The measures and the options for aftercare are very limited, with the further course depending very much on the time of diagnosis. Most patients with this disease are dependent on the measures of physiotherapy or physiotherapy. Many of the exercises from such therapies can also be repeated at home, which speeds up treatment and healing.
Many of those affected also depend on the help and support of their own families. Loving conversations are very important to prevent the development of depression or other mental upsets. If the paralysis of the peroneus is to be treated by surgery, those affected should rest after such an operation and take care of their bodies. You should refrain from unnecessary exertion or other physical activities in order not to put unnecessary strain on the body.
You can do that yourself
In this disease, a conscientious differential diagnosis as quickly as possible is important. This is the only way to find and even eliminate the causes of peroneus paralysis, especially if the disease occurred due to mechanical stimuli. Then, however, the chances are good that the peroneus paralysis will heal completely.
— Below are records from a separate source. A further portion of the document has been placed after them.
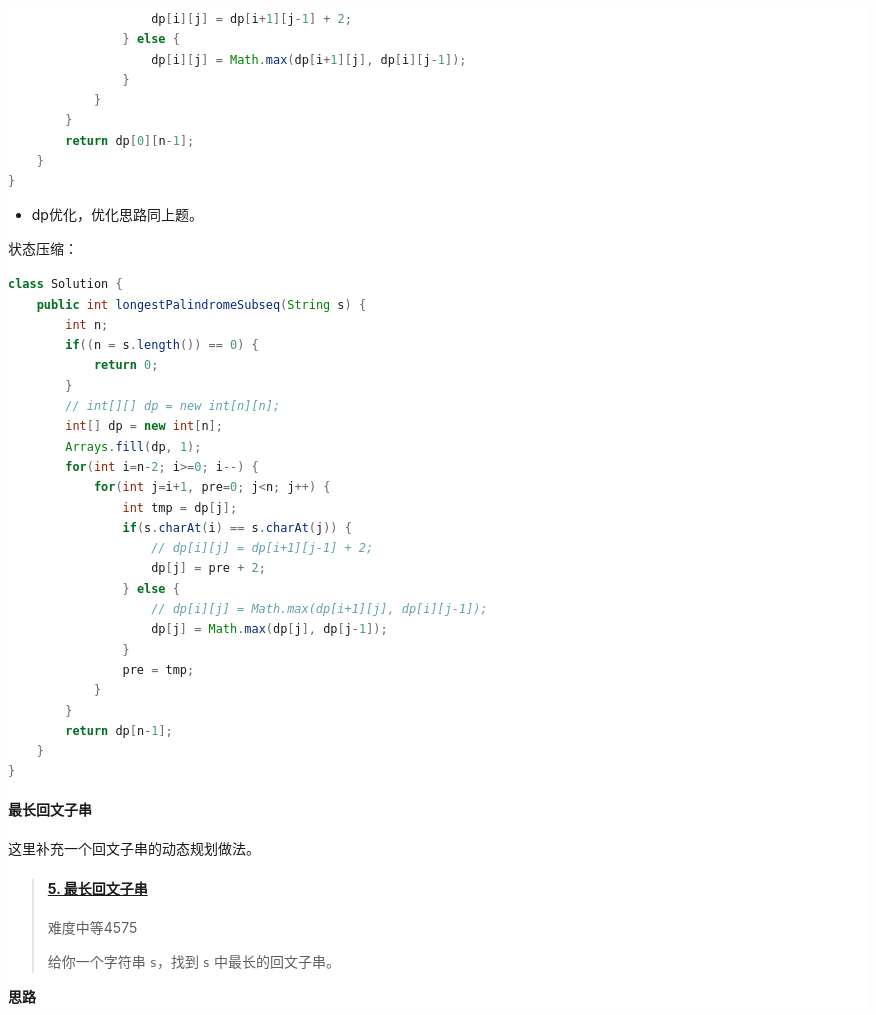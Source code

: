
 ```java
                    dp[i][j] = dp[i+1][j-1] + 2; 
                } else {
                    dp[i][j] = Math.max(dp[i+1][j], dp[i][j-1]);
                }
            }
        }
        return dp[0][n-1];
    }
}
```

- dp优化，优化思路同上题。

状态压缩：

```java
class Solution {
    public int longestPalindromeSubseq(String s) {
        int n;
        if((n = s.length()) == 0) {
            return 0;
        }
        // int[][] dp = new int[n][n];
        int[] dp = new int[n];
        Arrays.fill(dp, 1);
        for(int i=n-2; i>=0; i--) {
            for(int j=i+1, pre=0; j<n; j++) {
                int tmp = dp[j];
                if(s.charAt(i) == s.charAt(j)) {
                    // dp[i][j] = dp[i+1][j-1] + 2; 
                    dp[j] = pre + 2;
                } else {
                    // dp[i][j] = Math.max(dp[i+1][j], dp[i][j-1]);
                    dp[j] = Math.max(dp[j], dp[j-1]);
                }
                pre = tmp;
            }
        }
        return dp[n-1];
    }
}
```

#### 最长回文子串

这里补充一个回文子串的动态规划做法。

> #### [5. 最长回文子串](https://leetcode-cn.com/problems/longest-palindromic-substring/)
>
> 难度中等4575
>
> 给你一个字符串 `s`，找到 `s` 中最长的回文子串。

**思路**

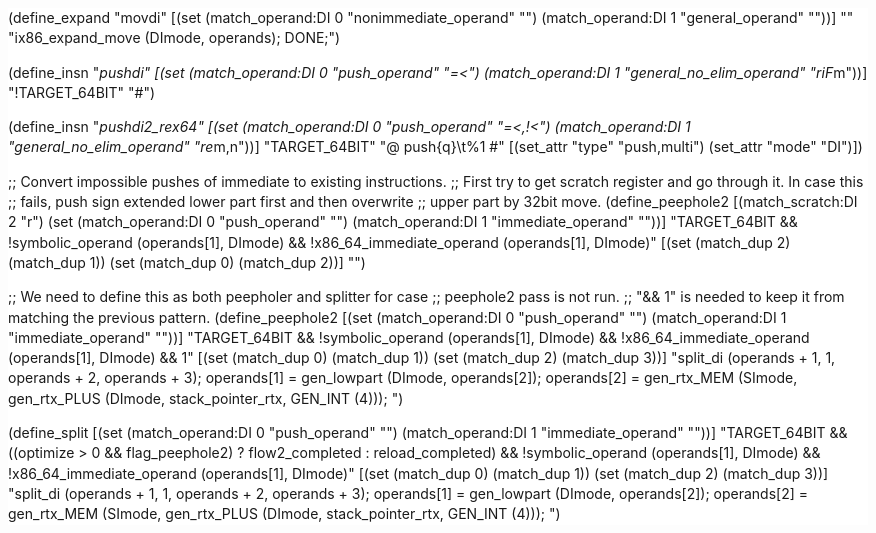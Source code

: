 (define_expand "movdi"
  [(set (match_operand:DI 0 "nonimmediate_operand" "")
        (match_operand:DI 1 "general_operand" ""))]
  ""
  "ix86_expand_move (DImode, operands); DONE;")

(define_insn "*pushdi"
  [(set (match_operand:DI 0 "push_operand" "=<")
        (match_operand:DI 1 "general_no_elim_operand" "riF*m"))]
  "!TARGET_64BIT"
  "#")

(define_insn "*pushdi2_rex64"
  [(set (match_operand:DI 0 "push_operand" "=<,!<")
        (match_operand:DI 1 "general_no_elim_operand" "re*m,n"))]
  "TARGET_64BIT"
  "@
   push{q}\t%1
   #"
  [(set_attr "type" "push,multi")
   (set_attr "mode" "DI")])

;; Convert impossible pushes of immediate to existing instructions.
;; First try to get scratch register and go through it.  In case this
;; fails, push sign extended lower part first and then overwrite
;; upper part by 32bit move.
(define_peephole2
  [(match_scratch:DI 2 "r")
   (set (match_operand:DI 0 "push_operand" "")
        (match_operand:DI 1 "immediate_operand" ""))]
  "TARGET_64BIT && !symbolic_operand (operands[1], DImode)
   && !x86_64_immediate_operand (operands[1], DImode)"
  [(set (match_dup 2) (match_dup 1))
   (set (match_dup 0) (match_dup 2))]
  "")

;; We need to define this as both peepholer and splitter for case
;; peephole2 pass is not run.
;; "&& 1" is needed to keep it from matching the previous pattern.
(define_peephole2
  [(set (match_operand:DI 0 "push_operand" "")
        (match_operand:DI 1 "immediate_operand" ""))]
  "TARGET_64BIT && !symbolic_operand (operands[1], DImode)
   && !x86_64_immediate_operand (operands[1], DImode) && 1"
  [(set (match_dup 0) (match_dup 1))
   (set (match_dup 2) (match_dup 3))]
  "split_di (operands + 1, 1, operands + 2, operands + 3);
   operands[1] = gen_lowpart (DImode, operands[2]);
   operands[2] = gen_rtx_MEM (SImode, gen_rtx_PLUS (DImode, stack_pointer_rtx,
                                                    GEN_INT (4)));
  ")

(define_split
  [(set (match_operand:DI 0 "push_operand" "")
        (match_operand:DI 1 "immediate_operand" ""))]
  "TARGET_64BIT && ((optimize > 0 && flag_peephole2)
                    ? flow2_completed : reload_completed)
   && !symbolic_operand (operands[1], DImode)
   && !x86_64_immediate_operand (operands[1], DImode)"
  [(set (match_dup 0) (match_dup 1))
   (set (match_dup 2) (match_dup 3))]
  "split_di (operands + 1, 1, operands + 2, operands + 3);
   operands[1] = gen_lowpart (DImode, operands[2]);
   operands[2] = gen_rtx_MEM (SImode, gen_rtx_PLUS (DImode, stack_pointer_rtx,
                                                    GEN_INT (4)));
  ")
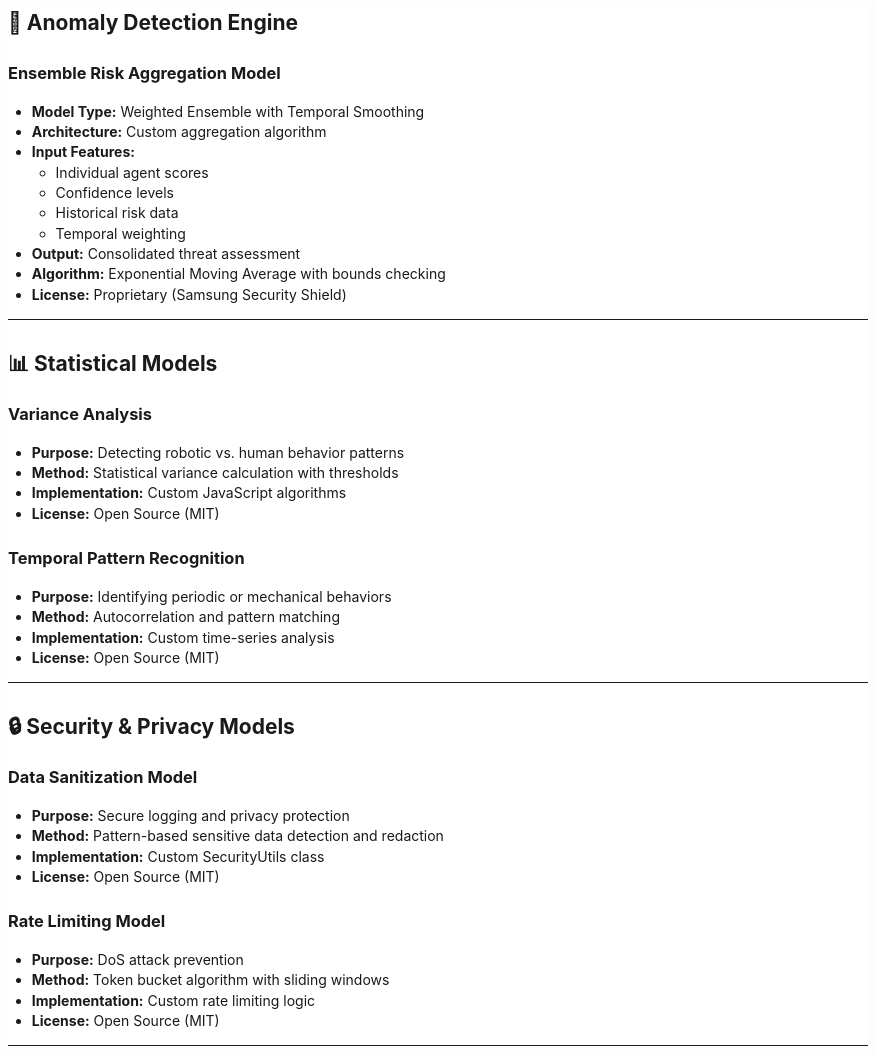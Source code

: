 
## 🎯 **Anomaly Detection Engine**

### **Ensemble Risk Aggregation Model**
- **Model Type:** Weighted Ensemble with Temporal Smoothing
- **Architecture:** Custom aggregation algorithm
- **Input Features:**
  - Individual agent scores
  - Confidence levels
  - Historical risk data
  - Temporal weighting
- **Output:** Consolidated threat assessment
- **Algorithm:** Exponential Moving Average with bounds checking
- **License:** Proprietary (Samsung Security Shield)

---

## 📊 **Statistical Models**

### **Variance Analysis**
- **Purpose:** Detecting robotic vs. human behavior patterns
- **Method:** Statistical variance calculation with thresholds
- **Implementation:** Custom JavaScript algorithms
- **License:** Open Source (MIT)

### **Temporal Pattern Recognition**
- **Purpose:** Identifying periodic or mechanical behaviors
- **Method:** Autocorrelation and pattern matching
- **Implementation:** Custom time-series analysis
- **License:** Open Source (MIT)

---

## 🔒 **Security & Privacy Models**

### **Data Sanitization Model**
- **Purpose:** Secure logging and privacy protection
- **Method:** Pattern-based sensitive data detection and redaction
- **Implementation:** Custom SecurityUtils class
- **License:** Open Source (MIT)

### **Rate Limiting Model**
- **Purpose:** DoS attack prevention
- **Method:** Token bucket algorithm with sliding windows
- **Implementation:** Custom rate limiting logic
- **License:** Open Source (MIT)

---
For example, if the paralysis was caused by a cast that was too tight, the doctor treating you will loosen the cast. However, if the patient – in this case usually very slim – constantly crosses his legs while sitting, an accompanying behavioral therapy must be considered. This is the only way the patient can get rid of this habit and find a healthier sitting posture.
If the disease is still acute, it can be very painful and significantly reduce the quality of life. In some cases, the treating orthopedist or sports medicine doctor will recommend an operation. He will also do physiotherapy, physiotherapyand prescribe medications such as painkillers. The physiotherapy appointments in particular should be kept, even if they prove to be painful at first. Physiotherapy will stabilize the success of the treatment and rebuild the muscles. Then the patient should do moderate sports again. He may need support to walk, such as a peroneus spring or an assistant, but going for a walk or even hiking are good ways to train the muscle and prevent recurrence.